Stattdessen würde ich auf mehr Drohnen und allgemein unbemannte Vehikel setzen. Nicht nur als Einmal-Waffe, sondern als Ergänzung zu Kampfpanzern und Flugzeugen. Was macht die Besatzung in einem Kampfpanzer oder Flugzeug? Sie beobachtet die Umgebung und Instrumente und feuert dann Waffen ab. Das kann man auch von einer Zentrale aus, Laderoboter für die Munition bei Panzern haben russische Panzer schon lange. Das hat einige Vorteile: So kann man mit Kameras einen Rundumblick haben. denn die Besatzung nicht hat. In einer Zentrale kann sich auch nicht nur ein Pilot die Bilder anschauen, sondern mehrere Personen viele Kameras überwachen. Ein ferngesteuerter Panzer bräuchte keinen Platz und Schutz für die Besatzung und wäre somit kleiner, schwerer treffbar und billiger. Für die Luftabwehr denke ich an große bewaffnete Drohnen mit Lenkwaffen die wie Passagierflugzeuge bei Unterschallgeschwindigkeit lange in der Luft bleiben. In typisch 12 km Höhe kann eine Maschine mit Radar einen Radius von über 300 km abdecken.

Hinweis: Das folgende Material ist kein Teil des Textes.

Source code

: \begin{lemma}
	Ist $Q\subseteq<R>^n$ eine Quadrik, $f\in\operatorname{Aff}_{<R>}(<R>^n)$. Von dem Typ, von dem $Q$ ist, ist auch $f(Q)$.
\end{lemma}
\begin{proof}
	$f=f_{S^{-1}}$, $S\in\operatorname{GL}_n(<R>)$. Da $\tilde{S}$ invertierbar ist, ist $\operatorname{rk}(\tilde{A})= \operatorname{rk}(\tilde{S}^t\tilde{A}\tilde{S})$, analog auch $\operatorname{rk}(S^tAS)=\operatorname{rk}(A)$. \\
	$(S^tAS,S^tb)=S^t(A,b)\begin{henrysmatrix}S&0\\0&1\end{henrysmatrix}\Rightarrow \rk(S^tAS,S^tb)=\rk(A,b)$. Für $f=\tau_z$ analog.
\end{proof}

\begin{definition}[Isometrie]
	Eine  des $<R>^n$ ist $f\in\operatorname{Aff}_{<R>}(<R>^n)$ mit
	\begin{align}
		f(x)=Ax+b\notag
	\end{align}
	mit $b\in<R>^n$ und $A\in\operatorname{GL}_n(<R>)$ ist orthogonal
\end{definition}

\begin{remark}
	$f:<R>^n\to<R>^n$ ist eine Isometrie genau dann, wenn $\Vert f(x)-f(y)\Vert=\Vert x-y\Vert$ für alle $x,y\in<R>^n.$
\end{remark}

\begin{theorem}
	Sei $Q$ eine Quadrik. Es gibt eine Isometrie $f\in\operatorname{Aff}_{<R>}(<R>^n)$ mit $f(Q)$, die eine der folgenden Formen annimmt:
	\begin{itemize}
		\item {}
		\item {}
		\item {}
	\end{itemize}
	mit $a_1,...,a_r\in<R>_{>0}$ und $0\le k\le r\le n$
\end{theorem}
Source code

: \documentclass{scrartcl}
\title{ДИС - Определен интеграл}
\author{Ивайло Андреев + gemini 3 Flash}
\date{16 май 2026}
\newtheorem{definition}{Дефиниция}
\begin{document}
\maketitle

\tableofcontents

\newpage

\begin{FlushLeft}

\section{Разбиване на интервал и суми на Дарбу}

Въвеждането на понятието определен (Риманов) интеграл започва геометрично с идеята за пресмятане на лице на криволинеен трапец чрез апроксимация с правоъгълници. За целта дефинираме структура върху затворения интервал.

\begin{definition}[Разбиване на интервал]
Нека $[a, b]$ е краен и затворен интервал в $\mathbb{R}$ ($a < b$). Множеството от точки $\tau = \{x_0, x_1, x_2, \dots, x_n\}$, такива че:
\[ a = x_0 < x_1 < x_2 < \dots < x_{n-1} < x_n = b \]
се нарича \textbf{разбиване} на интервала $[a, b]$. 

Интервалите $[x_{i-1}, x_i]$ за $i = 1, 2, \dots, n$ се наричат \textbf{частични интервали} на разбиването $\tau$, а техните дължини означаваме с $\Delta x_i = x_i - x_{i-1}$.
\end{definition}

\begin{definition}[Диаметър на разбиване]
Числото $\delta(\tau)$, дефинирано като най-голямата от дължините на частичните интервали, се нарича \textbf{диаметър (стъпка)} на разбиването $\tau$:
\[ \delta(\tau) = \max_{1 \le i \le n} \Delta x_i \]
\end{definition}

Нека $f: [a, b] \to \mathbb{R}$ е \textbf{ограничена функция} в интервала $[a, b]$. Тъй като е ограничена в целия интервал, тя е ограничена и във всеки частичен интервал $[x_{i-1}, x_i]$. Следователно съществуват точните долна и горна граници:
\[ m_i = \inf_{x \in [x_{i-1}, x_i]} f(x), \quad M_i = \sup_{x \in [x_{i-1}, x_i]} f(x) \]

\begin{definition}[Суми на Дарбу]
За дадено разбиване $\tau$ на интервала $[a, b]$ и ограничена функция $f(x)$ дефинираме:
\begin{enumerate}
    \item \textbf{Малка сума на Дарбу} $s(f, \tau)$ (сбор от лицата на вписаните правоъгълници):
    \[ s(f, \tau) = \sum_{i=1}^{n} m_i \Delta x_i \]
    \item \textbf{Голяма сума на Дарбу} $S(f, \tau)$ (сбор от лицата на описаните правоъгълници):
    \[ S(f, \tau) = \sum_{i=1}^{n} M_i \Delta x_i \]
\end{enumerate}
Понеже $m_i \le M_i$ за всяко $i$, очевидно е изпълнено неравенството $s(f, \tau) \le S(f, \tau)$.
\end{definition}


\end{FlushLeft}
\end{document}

Sie wäre damit weit genug entfernt, um sie bei Bedrohung durch Kampfflugzeuge zu landen oder abzuziehen, könnte mit Raketen aber anfliegende Drohnen abfangen. Diese könnten zur Kosteneinsparung zuerst von der Drohne gesteuert werden und erst im Endflug dann einen Wärme- oder Radarsuchkopf aktiveren. Die USA haben mit der MQ-9B schon eine Drohne die bis zu 40 Stunden in der Luft bleiben und bis zu 2 t Waffen tragen kann. Damit könnte man die Luftverteidigung auch in der Fläche umsetzen und solche unbemannten, aber nicht autonomen, sondern ferngesteuerten Systeme hätten auch den Vorteil, dass man wohl leichter Personal findet, denn im geizten Zimmer lebt es sich besser, als im lärmenden Panzer im Matsch, vom Risiko verwundet oder getötet zu werden ganz zu schweigen.
Die neue Rolle der Artillerie hat man ja erkannt. Mit dem RCH-155 einer mobilen Haubitze auf dem Boxer-Fahrgestell hat man ein mobiles System das hat sich als wichtig bei Ukrainekonflikt erwiesen. Für die Ukraine wegen des Geländes nicht optimal, aber bei uns wo es überall Wege und Straßen gibt eine billige Alternative zur Panzerhaubitze 2000.
Weltraumsegment
Neben Waffen hielten die USA auch Geheimdienstinformationen zurück. Die wichtigste Quelle für sie sind Satelliten. Die USA haben nicht nur eigene Aufklärungssatelliten, die NRO ist auch der beste Kunde bei kommerziellen Betreibern von hochauflösenden Satelliten wie Digiglobe. Sie sichern sich zum einen die Bildrechte an ganzen Regionen, zum anderen dürfen die Aufnahmen der höchsten Auflösung nur herunterskaliert an andere Kunden weitergegeben werden. Dazu kommt Starlink, das sich als essenziell für die Steuerung von Drohnen erwiesen hat, denn irgendwie müssen diese ja ihre Bilder übertragen und feste Mobilfunkmasten dürften ein vorrangiges Ziel sein.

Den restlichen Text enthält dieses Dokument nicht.